The shape of civic life is shifting and shifting rapidly.
From technology to politics, the climate to the economy, and the constitution to identities, the world around us is changing more quickly and arguably’ more unpredictably too.
Wages in Britain have fallen by more than 10% in the last decade and working patterns are modifying. Inequality has increased. Information is more accessible than ever – both to us, and about us. Britain is leaving the EU. Trust in institutions – from politics to the media to charities – has fallen.
Business has changed: in less than a generation, long established firms have disappeared and new corporate giants have taken their place.
In many ways, civic life has transformed too. Lower proportions of us than ever attend formal church or join trade unions. Old hobbies are dying fast, and new habits consume our lives.
But that doesn’t mean that communities aren’t still coming together to protect rights, build better lives for themselves and their communities, have fun and be creative. Just as we always have, we are finding ways to organise together. And the organisations we do this through are adapting in turn.
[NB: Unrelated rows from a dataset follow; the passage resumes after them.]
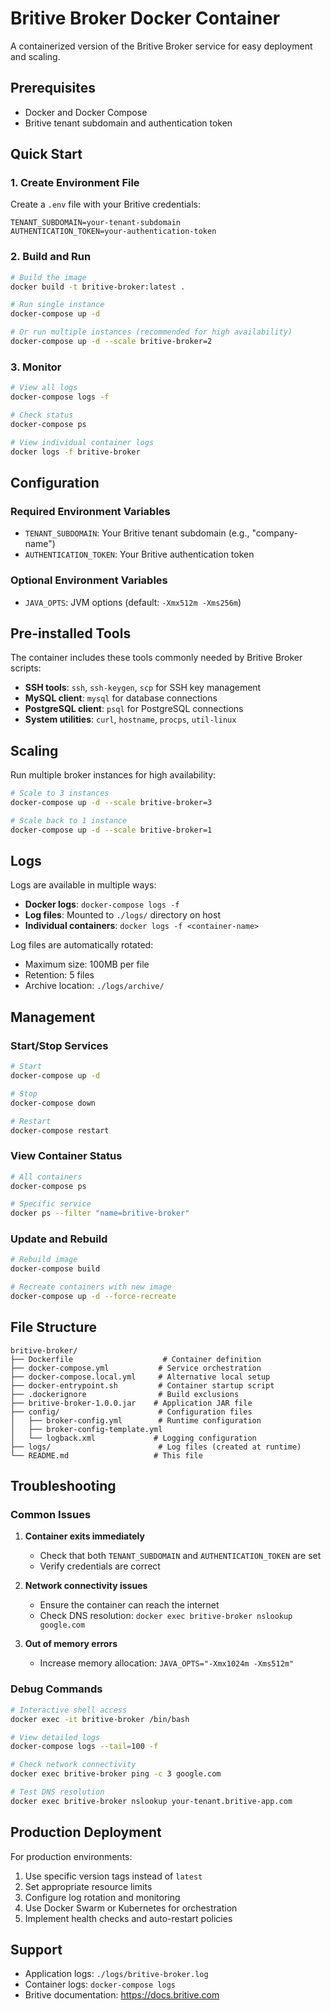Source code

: # Britive Broker Docker Container

A containerized version of the Britive Broker service for easy deployment and scaling.

## Prerequisites

- Docker and Docker Compose
- Britive tenant subdomain and authentication token

## Quick Start

### 1. Create Environment File

Create a `.env` file with your Britive credentials:

```env
TENANT_SUBDOMAIN=your-tenant-subdomain
AUTHENTICATION_TOKEN=your-authentication-token
```

### 2. Build and Run

```bash
# Build the image
docker build -t britive-broker:latest .

# Run single instance
docker-compose up -d

# Or run multiple instances (recommended for high availability)
docker-compose up -d --scale britive-broker=2
```

### 3. Monitor

```bash
# View all logs
docker-compose logs -f

# Check status
docker-compose ps

# View individual container logs
docker logs -f britive-broker
```

## Configuration

### Required Environment Variables

- `TENANT_SUBDOMAIN`: Your Britive tenant subdomain (e.g., "company-name")
- `AUTHENTICATION_TOKEN`: Your Britive authentication token

### Optional Environment Variables

- `JAVA_OPTS`: JVM options (default: `-Xmx512m -Xms256m`)

## Pre-installed Tools

The container includes these tools commonly needed by Britive Broker scripts:

- **SSH tools**: `ssh`, `ssh-keygen`, `scp` for SSH key management
- **MySQL client**: `mysql` for database connections
- **PostgreSQL client**: `psql` for PostgreSQL connections
- **System utilities**: `curl`, `hostname`, `procps`, `util-linux`

## Scaling

Run multiple broker instances for high availability:

```bash
# Scale to 3 instances
docker-compose up -d --scale britive-broker=3

# Scale back to 1 instance
docker-compose up -d --scale britive-broker=1
```

## Logs

Logs are available in multiple ways:

- **Docker logs**: `docker-compose logs -f`
- **Log files**: Mounted to `./logs/` directory on host
- **Individual containers**: `docker logs -f <container-name>`

Log files are automatically rotated:
- Maximum size: 100MB per file
- Retention: 5 files
- Archive location: `./logs/archive/`

## Management

### Start/Stop Services

```bash
# Start
docker-compose up -d

# Stop
docker-compose down

# Restart
docker-compose restart
```

### View Container Status

```bash
# All containers
docker-compose ps

# Specific service
docker ps --filter "name=britive-broker"
```

### Update and Rebuild

```bash
# Rebuild image
docker-compose build

# Recreate containers with new image
docker-compose up -d --force-recreate
```

## File Structure

```
britive-broker/
├── Dockerfile                    # Container definition
├── docker-compose.yml           # Service orchestration
├── docker-compose.local.yml     # Alternative local setup
├── docker-entrypoint.sh         # Container startup script
├── .dockerignore                # Build exclusions
├── britive-broker-1.0.0.jar    # Application JAR file
├── config/                      # Configuration files
│   ├── broker-config.yml        # Runtime configuration
│   ├── broker-config-template.yml
│   └── logback.xml             # Logging configuration
├── logs/                        # Log files (created at runtime)
└── README.md                   # This file
```

## Troubleshooting

### Common Issues

1. **Container exits immediately**
   - Check that both `TENANT_SUBDOMAIN` and `AUTHENTICATION_TOKEN` are set
   - Verify credentials are correct

2. **Network connectivity issues**
   - Ensure the container can reach the internet
   - Check DNS resolution: `docker exec britive-broker nslookup google.com`

3. **Out of memory errors**
   - Increase memory allocation: `JAVA_OPTS="-Xmx1024m -Xms512m"`

### Debug Commands

```bash
# Interactive shell access
docker exec -it britive-broker /bin/bash

# View detailed logs
docker-compose logs --tail=100 -f

# Check network connectivity
docker exec britive-broker ping -c 3 google.com

# Test DNS resolution
docker exec britive-broker nslookup your-tenant.britive-app.com
```

## Production Deployment

For production environments:

1. Use specific version tags instead of `latest`
2. Set appropriate resource limits
3. Configure log rotation and monitoring
4. Use Docker Swarm or Kubernetes for orchestration
5. Implement health checks and auto-restart policies

## Support

- Application logs: `./logs/britive-broker.log`
- Container logs: `docker-compose logs`
- Britive documentation: https://docs.britive.com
Large charities have been forced to step in as austerity has reduced and refocused public services and new technologies have allowed people to reach out to each other in new ways.
Civil Society Futures is a two-year inquiry which creates a space for a much needed conversation among those involved in all forms of civic action, how to maximise the positive effects of civic action and provide a guide to how to release its potential to drive positive change. The feedback gathering during this initial stage of the inquiry will help shape the next stage.
Community Southwark is hosting one of a series of open conversations between individuals and organisations to discuss how the world is changing, how civic action is changing, and how civil society organisations can adapt in order grasp those changes and bring about a better society.
Change has always been inevitable: it is the only constant in history. It brings vast opportunities as well as risks. But citizens and our organisations must find ways to understand it, to grasp it and to shape it. And that is what this inquiry is about.